Sure Intel will gripe, but if they're smart they'll let VIA in just enough to pound AMD.
There is nothing so silly as other peoples traditions, and nothing so sacred as our own.
legacy code can lick my cajones, that piece of garbage should have been dropped a long time ago.
sigs are for suckers
Is already known to be highly saturated. Will VIA's chips be signifigantly cheaper than the Celrons or Durons (or at least have a better cost-to-performance ratio?) If so, will that margin be enough to keep the company afloat?
This sounds like something that would have been a great idea a year or two ago, but in this competitive (and now saturated) market, it will be tough going for the guys at VIA.
If VIA had cloned AMD it would still be pitiful. You can now have a mobo that causes problems with a constantly overheating proc that causes even more!
Besides that, I think that the core legal issue that VIA would face over this would be the Intel extentions such as SSE2, MMX, etc, and not over the core x86 instruction set (which they apparently have a license for)
SmashTech - No smashing of tech involved
Alternatives for the platform could be very good. Think of the Socket 7 architecture in retrospect. They ended up going much faster than the marketing people at Intel would have liked! People still use K6-2s and K6-IIIs, but who would use a p200 in this age?
this is another blow against no competition (note the double negative). intel no longer has the only chip for the p4 platform. This is good for consumers and it is good for the industry. Way to go Via!
It's been a long time.
where the buff...err..shee...errrr...pent...
damn, I give up.
Copyright means we get to *copy it, right*?
I had to say it, sorry.
But this begs the questions: Why? People lambasted the design of the P4 for bringing us what is in essence a 2Ghz+ 486, right?
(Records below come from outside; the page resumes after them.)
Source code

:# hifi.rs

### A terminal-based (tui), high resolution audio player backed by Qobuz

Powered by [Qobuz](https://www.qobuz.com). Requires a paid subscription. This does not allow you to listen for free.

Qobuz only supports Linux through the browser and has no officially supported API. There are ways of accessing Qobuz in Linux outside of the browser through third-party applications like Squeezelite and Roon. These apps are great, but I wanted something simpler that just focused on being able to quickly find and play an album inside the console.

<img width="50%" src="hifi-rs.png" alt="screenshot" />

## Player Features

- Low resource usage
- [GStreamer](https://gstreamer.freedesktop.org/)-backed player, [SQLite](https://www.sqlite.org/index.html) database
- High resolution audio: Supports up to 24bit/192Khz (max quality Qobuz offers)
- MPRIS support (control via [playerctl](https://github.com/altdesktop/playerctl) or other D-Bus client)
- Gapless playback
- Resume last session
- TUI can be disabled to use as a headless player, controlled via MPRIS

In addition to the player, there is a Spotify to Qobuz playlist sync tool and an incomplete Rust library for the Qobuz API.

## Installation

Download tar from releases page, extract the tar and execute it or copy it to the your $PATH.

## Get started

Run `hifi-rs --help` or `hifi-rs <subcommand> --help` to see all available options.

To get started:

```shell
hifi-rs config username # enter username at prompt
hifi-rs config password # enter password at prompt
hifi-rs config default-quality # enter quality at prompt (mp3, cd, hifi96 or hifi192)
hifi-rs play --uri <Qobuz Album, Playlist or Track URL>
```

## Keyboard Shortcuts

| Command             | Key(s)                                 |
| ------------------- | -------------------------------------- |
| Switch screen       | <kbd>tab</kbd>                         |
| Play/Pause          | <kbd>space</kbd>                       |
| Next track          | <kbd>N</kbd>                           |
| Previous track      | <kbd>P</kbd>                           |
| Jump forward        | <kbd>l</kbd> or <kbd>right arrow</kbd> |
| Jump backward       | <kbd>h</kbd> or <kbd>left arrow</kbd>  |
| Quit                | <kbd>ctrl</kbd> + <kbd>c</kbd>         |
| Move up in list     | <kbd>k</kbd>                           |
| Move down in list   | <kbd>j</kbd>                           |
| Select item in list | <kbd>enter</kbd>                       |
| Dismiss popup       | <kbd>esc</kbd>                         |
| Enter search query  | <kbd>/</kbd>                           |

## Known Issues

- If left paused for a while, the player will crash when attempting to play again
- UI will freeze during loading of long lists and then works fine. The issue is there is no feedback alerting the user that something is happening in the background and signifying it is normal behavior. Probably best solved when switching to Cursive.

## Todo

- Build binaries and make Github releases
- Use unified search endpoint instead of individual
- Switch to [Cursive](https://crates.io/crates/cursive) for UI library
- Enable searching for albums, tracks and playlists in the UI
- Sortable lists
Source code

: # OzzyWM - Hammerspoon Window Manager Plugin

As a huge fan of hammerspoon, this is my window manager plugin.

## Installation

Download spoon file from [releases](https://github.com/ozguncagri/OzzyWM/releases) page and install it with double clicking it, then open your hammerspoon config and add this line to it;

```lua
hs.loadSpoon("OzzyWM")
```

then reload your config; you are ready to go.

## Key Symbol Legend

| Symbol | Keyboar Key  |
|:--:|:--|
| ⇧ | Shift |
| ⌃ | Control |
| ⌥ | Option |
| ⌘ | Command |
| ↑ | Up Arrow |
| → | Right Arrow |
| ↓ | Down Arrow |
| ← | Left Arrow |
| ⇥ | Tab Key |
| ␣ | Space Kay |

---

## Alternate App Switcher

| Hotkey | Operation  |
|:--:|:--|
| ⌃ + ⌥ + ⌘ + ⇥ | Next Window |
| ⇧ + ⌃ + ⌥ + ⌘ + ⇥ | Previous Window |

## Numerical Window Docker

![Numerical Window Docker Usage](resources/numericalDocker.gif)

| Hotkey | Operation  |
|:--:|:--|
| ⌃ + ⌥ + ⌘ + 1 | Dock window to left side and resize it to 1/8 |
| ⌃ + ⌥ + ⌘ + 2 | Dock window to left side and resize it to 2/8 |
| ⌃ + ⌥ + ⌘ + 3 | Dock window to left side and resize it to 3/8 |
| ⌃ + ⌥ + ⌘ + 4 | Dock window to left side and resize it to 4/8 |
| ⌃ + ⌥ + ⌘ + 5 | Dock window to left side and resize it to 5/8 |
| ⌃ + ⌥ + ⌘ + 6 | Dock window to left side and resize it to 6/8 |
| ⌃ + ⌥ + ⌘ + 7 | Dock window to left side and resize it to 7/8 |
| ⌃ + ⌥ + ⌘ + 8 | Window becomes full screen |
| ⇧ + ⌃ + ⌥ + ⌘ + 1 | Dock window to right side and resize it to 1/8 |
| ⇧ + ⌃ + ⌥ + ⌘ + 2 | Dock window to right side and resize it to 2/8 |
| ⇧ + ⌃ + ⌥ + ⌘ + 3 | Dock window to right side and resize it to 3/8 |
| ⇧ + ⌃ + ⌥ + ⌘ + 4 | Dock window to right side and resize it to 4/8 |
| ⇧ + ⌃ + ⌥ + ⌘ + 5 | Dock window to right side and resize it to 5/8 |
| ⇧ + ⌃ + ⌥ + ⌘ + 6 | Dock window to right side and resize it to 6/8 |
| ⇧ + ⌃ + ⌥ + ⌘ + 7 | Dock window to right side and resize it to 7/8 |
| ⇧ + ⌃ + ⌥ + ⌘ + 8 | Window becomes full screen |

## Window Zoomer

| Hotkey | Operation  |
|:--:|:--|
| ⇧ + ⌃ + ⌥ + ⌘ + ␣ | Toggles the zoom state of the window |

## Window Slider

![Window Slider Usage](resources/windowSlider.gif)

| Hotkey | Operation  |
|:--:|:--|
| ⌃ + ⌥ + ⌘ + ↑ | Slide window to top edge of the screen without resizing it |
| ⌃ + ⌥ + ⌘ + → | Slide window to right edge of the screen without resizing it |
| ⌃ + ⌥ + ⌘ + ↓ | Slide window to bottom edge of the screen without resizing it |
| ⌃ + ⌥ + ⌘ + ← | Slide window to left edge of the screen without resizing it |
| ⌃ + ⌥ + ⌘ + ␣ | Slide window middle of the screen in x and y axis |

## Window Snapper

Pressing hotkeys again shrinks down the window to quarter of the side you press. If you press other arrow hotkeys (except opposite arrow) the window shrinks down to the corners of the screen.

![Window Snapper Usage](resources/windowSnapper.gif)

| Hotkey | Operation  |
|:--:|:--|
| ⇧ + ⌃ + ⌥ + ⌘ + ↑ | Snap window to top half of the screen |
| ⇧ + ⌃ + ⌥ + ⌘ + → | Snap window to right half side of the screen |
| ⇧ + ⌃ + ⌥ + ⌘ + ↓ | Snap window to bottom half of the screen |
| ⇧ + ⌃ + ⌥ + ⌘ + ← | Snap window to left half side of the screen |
Why on god's green earth would someone want to immitate rather than innovaaaa...
Ooops, never mind.
Moose
Have you read the moderator guidelines? Well, have you, PUNK? (and I want a Karma: Gnarly option)
wouldn't it be illegal for Intel to reverse engineer the Jericho 4 and find out if it used reverse engineered components from the pentium 4?
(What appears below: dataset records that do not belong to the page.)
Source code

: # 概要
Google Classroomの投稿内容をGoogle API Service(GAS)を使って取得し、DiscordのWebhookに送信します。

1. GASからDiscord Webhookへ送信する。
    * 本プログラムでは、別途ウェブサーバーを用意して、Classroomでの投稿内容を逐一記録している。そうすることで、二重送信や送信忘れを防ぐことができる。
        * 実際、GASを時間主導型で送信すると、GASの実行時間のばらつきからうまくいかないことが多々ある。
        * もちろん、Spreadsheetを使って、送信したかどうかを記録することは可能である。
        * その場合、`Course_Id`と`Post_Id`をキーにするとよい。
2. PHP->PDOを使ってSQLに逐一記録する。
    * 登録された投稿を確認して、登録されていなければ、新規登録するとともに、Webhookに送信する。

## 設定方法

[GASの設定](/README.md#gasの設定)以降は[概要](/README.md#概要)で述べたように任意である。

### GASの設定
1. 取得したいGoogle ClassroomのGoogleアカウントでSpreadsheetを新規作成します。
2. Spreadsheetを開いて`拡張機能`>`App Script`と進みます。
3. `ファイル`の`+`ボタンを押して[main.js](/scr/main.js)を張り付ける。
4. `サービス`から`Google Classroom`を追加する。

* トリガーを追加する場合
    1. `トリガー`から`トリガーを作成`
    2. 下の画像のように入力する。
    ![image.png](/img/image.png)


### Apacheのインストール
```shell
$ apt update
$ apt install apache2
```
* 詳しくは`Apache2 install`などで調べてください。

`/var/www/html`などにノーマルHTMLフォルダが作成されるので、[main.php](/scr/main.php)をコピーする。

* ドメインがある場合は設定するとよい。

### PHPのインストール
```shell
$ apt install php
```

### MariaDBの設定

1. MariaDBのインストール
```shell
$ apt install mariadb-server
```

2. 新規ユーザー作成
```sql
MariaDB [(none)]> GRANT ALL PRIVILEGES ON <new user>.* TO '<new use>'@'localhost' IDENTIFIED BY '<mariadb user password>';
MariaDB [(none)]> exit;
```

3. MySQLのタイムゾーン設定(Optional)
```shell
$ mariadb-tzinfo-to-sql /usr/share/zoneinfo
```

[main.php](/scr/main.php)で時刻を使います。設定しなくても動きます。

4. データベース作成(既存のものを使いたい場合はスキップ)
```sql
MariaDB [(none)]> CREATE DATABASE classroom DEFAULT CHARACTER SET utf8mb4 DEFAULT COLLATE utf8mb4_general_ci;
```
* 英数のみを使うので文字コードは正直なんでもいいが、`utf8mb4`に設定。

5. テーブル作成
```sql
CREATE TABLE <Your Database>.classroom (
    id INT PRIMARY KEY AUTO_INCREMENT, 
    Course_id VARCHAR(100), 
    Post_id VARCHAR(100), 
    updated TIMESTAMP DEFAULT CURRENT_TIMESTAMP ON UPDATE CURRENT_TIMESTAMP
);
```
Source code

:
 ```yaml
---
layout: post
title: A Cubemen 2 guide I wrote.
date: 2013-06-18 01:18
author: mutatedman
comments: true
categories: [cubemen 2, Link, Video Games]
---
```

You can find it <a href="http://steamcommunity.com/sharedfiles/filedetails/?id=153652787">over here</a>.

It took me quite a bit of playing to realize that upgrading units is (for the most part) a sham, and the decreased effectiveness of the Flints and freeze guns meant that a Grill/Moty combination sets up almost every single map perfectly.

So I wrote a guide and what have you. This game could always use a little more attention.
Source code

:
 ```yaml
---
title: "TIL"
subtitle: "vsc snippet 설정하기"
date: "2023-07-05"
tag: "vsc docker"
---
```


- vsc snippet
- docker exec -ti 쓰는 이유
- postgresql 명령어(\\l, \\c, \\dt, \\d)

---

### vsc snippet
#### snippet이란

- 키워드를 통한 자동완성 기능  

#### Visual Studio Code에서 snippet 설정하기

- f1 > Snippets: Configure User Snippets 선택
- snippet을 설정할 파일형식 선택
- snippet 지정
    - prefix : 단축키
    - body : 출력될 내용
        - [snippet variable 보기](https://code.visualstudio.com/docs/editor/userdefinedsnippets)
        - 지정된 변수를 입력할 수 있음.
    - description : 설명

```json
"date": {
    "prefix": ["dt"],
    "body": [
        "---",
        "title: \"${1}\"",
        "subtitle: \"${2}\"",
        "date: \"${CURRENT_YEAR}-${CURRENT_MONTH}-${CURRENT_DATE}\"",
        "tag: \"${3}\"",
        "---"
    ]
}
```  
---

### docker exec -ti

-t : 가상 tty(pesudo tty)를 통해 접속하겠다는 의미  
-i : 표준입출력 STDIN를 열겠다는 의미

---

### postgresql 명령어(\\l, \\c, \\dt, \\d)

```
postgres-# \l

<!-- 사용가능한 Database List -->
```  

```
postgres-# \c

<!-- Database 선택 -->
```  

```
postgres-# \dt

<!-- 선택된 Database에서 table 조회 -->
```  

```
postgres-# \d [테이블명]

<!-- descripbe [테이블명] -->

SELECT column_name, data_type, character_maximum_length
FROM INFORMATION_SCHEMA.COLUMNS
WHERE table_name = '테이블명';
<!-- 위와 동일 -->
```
"-I don't have a god complex, god has a ME complex"
If the Omniscient One is so deluded that He wants to use MS Windows Millenium Edition, than we're all lost. Imagine your world suddenly stopping, the sky goes blue, and then God hits the Reset button. Wait, the sky is blue right now, AHHH!!!!
By the time they come up with the P4 perfected, they'll be obsolete... probably big time obsolete.
Would be good for maybe a Nintendo Gameboy or something, though. Hehe..
"SOURCES CLOSE TO VIA said that an employee who seemed to hint that the firm had a Pentium 4 clone it might launch in 2004 hasn't been taken out and shot but is being advised to shop around for a bullet with his name on it."
Hmm...2004...i don't think anyone wants a p4 type chip in 2004...Does anyone? This thing accoording to the current rate of changing avery 1-1.5 years by 2004 this thing will be like...a waste of time. Why doesn't via just concentrate on making good mobo chip thingys?